The lawsuit claims that during negotiations in 2001, Vivendi resisted USA’s condition, but that Messier eventually agreed because he “was extremely anxious to complete the USA/VUE transaction as part of his long-term vision for Vivendi.”
USA also claims that Vivendi never disputed the payments until after Messier and his top executives were ousted and the French company, saddled with debt, began to look for ways to conserve cash.
Vivendi is considering bids for all or part of VUE. Most recently, reports have surfaced that Apple Computer and Microsoft are interested in buying the Universal Music Group. Vivendi is also talking to oilman Marvin Davis about his $20 billion bid for all of VUE. Other companies, such as Viacom, are interested in specific cable channels.

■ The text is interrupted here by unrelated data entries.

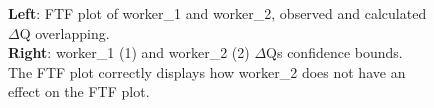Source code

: \begin{figure}[H]
\begin{subfigure}{.5\textwidth}
                    \label{fig:ftf_art_dw}%
                \end{subfigure}%
                \caption{\textbf{Left}: FTF plot of worker\_1 and worker\_2, observed and calculated $\Delta$Q overlapping.\\
                \textbf{Right}: worker\_1 (1) and worker\_2 (2) $\Delta$Qs confidence bounds. \\
                The FTF plot correctly displays how worker\_2 does not have an effect on the FTF plot.}
                \label{fig:ftf_w1w2}%
            \end{figure}%

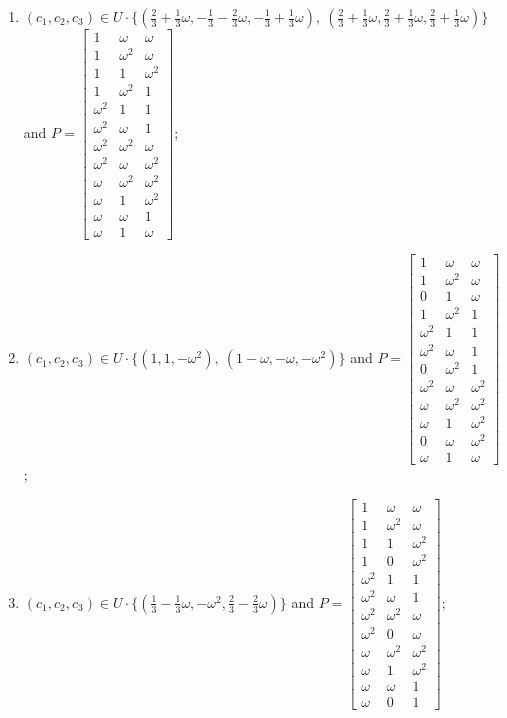 \begin{enumerate}
\item[(f53)\,\newitem] $(c_1,c_2,c_3)\in U\cdot\{(\tfrac{2}{3}+\tfrac{1}{3}\omega,-\tfrac{1}{3}-\tfrac{2}{3}\omega,-\tfrac{1}{3}+\tfrac{1}{3}\omega),\allowbreak\ (\tfrac{2}{3}+\tfrac{1}{3}\omega,\tfrac{2}{3}+\tfrac{1}{3}\omega,\tfrac{2}{3}+\tfrac{1}{3}\omega)\}$ and $P=\begin{bmatrix}1&\omega&\omega\\1&\omega^2&\omega\\1&1&\omega^2\\1&\omega^2&1\\\omega^2&1&1\\\omega^2&\omega&1\\\omega^2&\omega^2&\omega\\\omega^2&\omega&\omega^2\\\omega&\omega^2&\omega^2\\\omega&1&\omega^2\\\omega&\omega&1\\\omega&1&\omega\end{bmatrix}$;
\item[(f54)\,\newitem] $(c_1,c_2,c_3)\in U\cdot\{(1,1,-\omega^2),\allowbreak\ (1-\omega,-\omega,-\omega^2)\}$ and $P=\begin{bmatrix}1&\omega&\omega\\1&\omega^2&\omega\\0&1&\omega\\1&\omega^2&1\\\omega^2&1&1\\\omega^2&\omega&1\\0&\omega^2&1\\\omega^2&\omega&\omega^2\\\omega&\omega^2&\omega^2\\\omega&1&\omega^2\\0&\omega&\omega^2\\\omega&1&\omega\end{bmatrix}$;
\item[(f55)\,\newitem] $(c_1,c_2,c_3)\in U\cdot\{(\tfrac{1}{3}-\tfrac{1}{3}\omega,-\omega^2,\tfrac{2}{3}-\tfrac{2}{3}\omega)\}$ and $P=\begin{bmatrix}1&\omega&\omega\\1&\omega^2&\omega\\1&1&\omega^2\\1&0&\omega^2\\\omega^2&1&1\\\omega^2&\omega&1\\\omega^2&\omega^2&\omega\\\omega^2&0&\omega\\\omega&\omega^2&\omega^2\\\omega&1&\omega^2\\\omega&\omega&1\\\omega&0&1\end{bmatrix}$;

\end{enumerate}
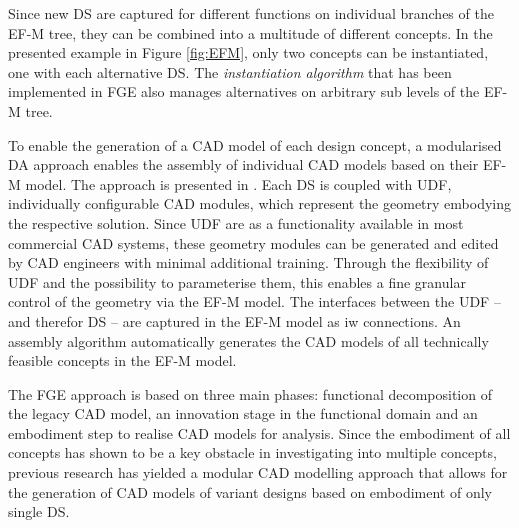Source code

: \documentclass[preprints,article,accept,moreauthors,pdftex]{Definitions/mdpi}
\newcommand{\Jakob}[1]{{{\color{orange}{\itshape{#1}}\color{black}}
    }{\ignorespaces}}
\begin{document}
Since new \ac{DS} are captured for different functions on individual branches of the EF-M tree, they can be combined into a multitude of different concepts.
In the presented example in Figure \ref{fig:EFM}, only two concepts can be instantiated, one with each alternative \ac{DS}.
The \textit{instantiation algorithm} that has been implemented in \ac{FGE} also manages alternatives on arbitrary sub levels of the \ac{EF-M} tree.

To enable the generation of a CAD model of each design concept, a modularised \ac{DA} approach enables the assembly of individual CAD models based on their EF-M model.
The approach is presented in \cite{Muller2021FunctionVariants}.
Each \ac{DS} is coupled with \ac{UDF}, individually configurable CAD modules, which represent the geometry embodying the respective solution.
Since \ac{UDF} are as a functionality available in most commercial CAD systems, these geometry modules can be generated and edited by CAD engineers with minimal additional training.
Through the flexibility of \ac{UDF} and the possibility to parameterise them, this enables a fine granular control of the geometry via the \ac{EF-M} model.
The interfaces between the \ac{UDF} -- and therefor \ac{DS} -- are captured in the \ac{EF-M} model as \ac{iw} connections.
An assembly algorithm automatically generates the CAD models of all technically feasible concepts in the \ac{EF-M} model.



The \ac{FGE} approach is based on three main phases: functional decomposition of the legacy CAD model, an innovation stage in the functional domain and an embodiment step to realise CAD models for analysis.
Since the embodiment of all concepts has shown to be a key obstacle in investigating into multiple concepts, previous research \citep{Muller2020a} has yielded a modular CAD modelling approach that allows for the generation of CAD models of variant designs based on embodiment of only single \ac{DS}.


\end{document}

“Vivendi’s refusal to honor the clear commitment it made under the Messier regime is a classic case of buyer’s remorse – an unjustified refusal to live up to obligations clearly and knowingly made,” the lawsuit states.
Along with the lawsuit, USA also filed a lengthy document with the Securities and Exchange Commission to answer a series of questions about its rights to block or participate in the sale of assets controlled by VUE.
The document asserts USA’s right to block the sale of individual properties unless the buyer agrees to guarantee the value of USA’s preferred investment – up to $2 billion.
The document also says that VUE must reimburse USA for any taxes that would become due if the partnership sells the cable channels, such as the Sci-Fi Network, that USA contributed to VUE.
The only sale that USA cannot block is a total sale of Vivendi’s interest in VUE, the document states. In that case, USA said that although it would have the right to sell its full interest in the partnership, it would not exercise that right.